Toronto – Thousands of cash handling machines need to be upgraded to handle Canada's exclusive new $ 10 bill across the country, in which Nova Scotia has shown the vertical portrait of civil rights lawyer Viola Desmond, while some others are still waiting for changes. Banknotes
Ensuring vending and other machines can read a new polymer note, which requires a software upgrade for each device.
Spencer Baxter, owner of Value Vending Services in Nova Scotia, said his 125 devices would not accept new bills. After upgrading them all, they do not have an opportunity to chance yet, driving machines at different locations costs about $ 10 after driving and labor time.
"It's time and money," said Haxiffax Baxter. "Whenever they change them, we need to upgrade."
After their release in mid-November, the Canadian bank has made available financial institutions 19.6 million new notes, and about 16.9 million of them are now believed to be in circulation. Conversely, at the end of November, 10 notes of $ 158 million came in circulation, Central Bank said.

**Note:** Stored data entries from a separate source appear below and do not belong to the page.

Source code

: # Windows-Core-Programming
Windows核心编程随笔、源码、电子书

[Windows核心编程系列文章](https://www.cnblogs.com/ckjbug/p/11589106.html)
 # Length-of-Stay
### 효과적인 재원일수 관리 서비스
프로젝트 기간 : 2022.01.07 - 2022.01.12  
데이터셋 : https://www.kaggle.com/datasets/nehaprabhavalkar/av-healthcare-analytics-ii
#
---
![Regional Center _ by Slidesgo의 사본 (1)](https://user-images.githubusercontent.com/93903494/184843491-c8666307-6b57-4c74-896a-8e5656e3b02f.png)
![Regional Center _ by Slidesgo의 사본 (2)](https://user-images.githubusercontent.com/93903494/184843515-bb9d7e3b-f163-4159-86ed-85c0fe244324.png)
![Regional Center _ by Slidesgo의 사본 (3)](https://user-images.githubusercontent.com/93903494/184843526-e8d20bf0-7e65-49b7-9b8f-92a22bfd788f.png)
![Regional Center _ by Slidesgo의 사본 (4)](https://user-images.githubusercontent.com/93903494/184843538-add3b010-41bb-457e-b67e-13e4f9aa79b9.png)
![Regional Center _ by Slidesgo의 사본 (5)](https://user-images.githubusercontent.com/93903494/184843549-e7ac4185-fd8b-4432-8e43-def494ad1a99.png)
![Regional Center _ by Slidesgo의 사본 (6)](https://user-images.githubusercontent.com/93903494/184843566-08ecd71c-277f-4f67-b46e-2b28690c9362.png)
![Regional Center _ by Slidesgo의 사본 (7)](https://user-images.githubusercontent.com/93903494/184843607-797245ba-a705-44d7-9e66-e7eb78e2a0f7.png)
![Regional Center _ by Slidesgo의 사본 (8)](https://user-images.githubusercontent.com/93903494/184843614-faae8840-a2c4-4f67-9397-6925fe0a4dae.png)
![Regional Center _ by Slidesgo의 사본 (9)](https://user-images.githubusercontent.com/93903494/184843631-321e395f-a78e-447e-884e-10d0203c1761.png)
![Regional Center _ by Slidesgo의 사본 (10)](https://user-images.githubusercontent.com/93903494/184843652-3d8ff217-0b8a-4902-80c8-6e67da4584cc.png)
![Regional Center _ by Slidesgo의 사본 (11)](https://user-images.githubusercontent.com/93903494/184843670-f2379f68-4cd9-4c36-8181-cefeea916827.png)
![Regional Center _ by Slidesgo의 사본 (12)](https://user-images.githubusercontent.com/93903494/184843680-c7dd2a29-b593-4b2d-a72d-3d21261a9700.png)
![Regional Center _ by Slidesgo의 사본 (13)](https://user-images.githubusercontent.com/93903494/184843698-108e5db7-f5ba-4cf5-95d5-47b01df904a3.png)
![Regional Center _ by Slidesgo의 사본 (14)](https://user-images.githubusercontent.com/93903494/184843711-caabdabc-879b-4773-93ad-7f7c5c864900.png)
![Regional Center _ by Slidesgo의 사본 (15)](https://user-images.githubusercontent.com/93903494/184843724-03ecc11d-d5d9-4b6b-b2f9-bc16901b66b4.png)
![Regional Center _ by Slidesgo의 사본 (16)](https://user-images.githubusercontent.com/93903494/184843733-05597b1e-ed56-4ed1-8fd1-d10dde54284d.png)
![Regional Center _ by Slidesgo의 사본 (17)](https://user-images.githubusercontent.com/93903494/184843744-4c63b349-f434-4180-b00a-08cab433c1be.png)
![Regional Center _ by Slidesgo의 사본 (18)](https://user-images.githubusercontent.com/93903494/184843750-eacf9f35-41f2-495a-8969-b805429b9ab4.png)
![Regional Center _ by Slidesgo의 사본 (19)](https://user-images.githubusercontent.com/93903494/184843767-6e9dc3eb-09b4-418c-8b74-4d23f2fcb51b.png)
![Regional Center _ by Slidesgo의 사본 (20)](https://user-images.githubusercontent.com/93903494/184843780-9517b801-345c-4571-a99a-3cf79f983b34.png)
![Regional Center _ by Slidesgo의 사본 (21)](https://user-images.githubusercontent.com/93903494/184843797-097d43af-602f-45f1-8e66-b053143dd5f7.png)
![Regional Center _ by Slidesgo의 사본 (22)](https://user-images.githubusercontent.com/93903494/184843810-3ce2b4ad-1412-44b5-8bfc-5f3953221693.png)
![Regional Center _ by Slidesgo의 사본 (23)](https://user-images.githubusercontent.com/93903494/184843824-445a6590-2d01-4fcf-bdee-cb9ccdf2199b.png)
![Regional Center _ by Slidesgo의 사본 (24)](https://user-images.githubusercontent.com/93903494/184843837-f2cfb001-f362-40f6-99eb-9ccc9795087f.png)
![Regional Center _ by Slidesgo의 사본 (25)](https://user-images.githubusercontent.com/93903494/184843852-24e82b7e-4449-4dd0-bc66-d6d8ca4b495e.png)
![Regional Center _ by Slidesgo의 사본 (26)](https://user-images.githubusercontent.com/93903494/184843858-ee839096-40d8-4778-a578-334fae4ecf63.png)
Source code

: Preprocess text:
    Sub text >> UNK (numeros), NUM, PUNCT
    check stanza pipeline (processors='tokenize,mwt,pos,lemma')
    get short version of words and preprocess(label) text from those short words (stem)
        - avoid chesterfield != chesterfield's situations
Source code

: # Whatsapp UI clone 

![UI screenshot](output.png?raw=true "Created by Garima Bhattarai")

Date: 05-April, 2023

"With almost half a million cash handling machines in Canada for various uses, it is because they will not accept this note from the day of acceptance of this note," said bank spokeswoman Rebecca Spence. Canada "In that case, the bank's advice is: If the $ 10 note-rich cash-handling machine with a Royal Dandmunder is not accepted by the machine, use the previous regular circulation note instead."
The Montreal Transit Regional Transit Agency, Matrolinks, said that he knew that the new costs would be a problem for his Presto and other machines used to buy a ride on bus, subway and commuter trains.
Senior media manager with the transit agency, Marie Aikins said that most of the devices have already been rearranged. He said that Upgrades, the cost of doing business in a self-managed volunteer community.
She said, "Beautiful $ 10 bill is standing in its image, which has thrown the vending machine." "We have to make sure that they are all advanced. That's not a big deal, it's just a matter of meeting them."
In 2011, new bill introduced in 2012, transmitting old cotton-paper banknotes of polymer notes, or mild lounges and tonies, with a suite of security features, seems to have diminished aggression. In those cases, some vending-machine operators complained that they were ill for change and they were forced to downgrade the unhappy customers and the time and money-fixing machines for refusing to recognize the new currency were spent.
Bank of Canada said it was working with financial institutions and equipment manufacturers to reduce the impact of the new $ 10 bill on the cash handling industry. The bank said that other Canadian polymer notes keep machine-readable features and are printed on the same content.
The bank also said that in order to ensure machine preparedness, they provide test notes in advance to the equipment manufacturers.
In addition, with a gradual roll-out, the proportion of the bills has been entered into public wallet and purse and then the machine has so far been reduced. This has helped owners and operators to create breathing space to override their devices.
Ikines said, "People, like me, got my first one and I keep it." "The time (bill) most often results in circulation, it will improve."
Chris Stageyau, chairman of the Canadian Automatic Merchandising Association, said the introduction of the Viola Desmond Bill has been simplified.
"Our bill recognitions require new software, such as a coin or bill change is expected," said Steigheus. "There is no problem with it."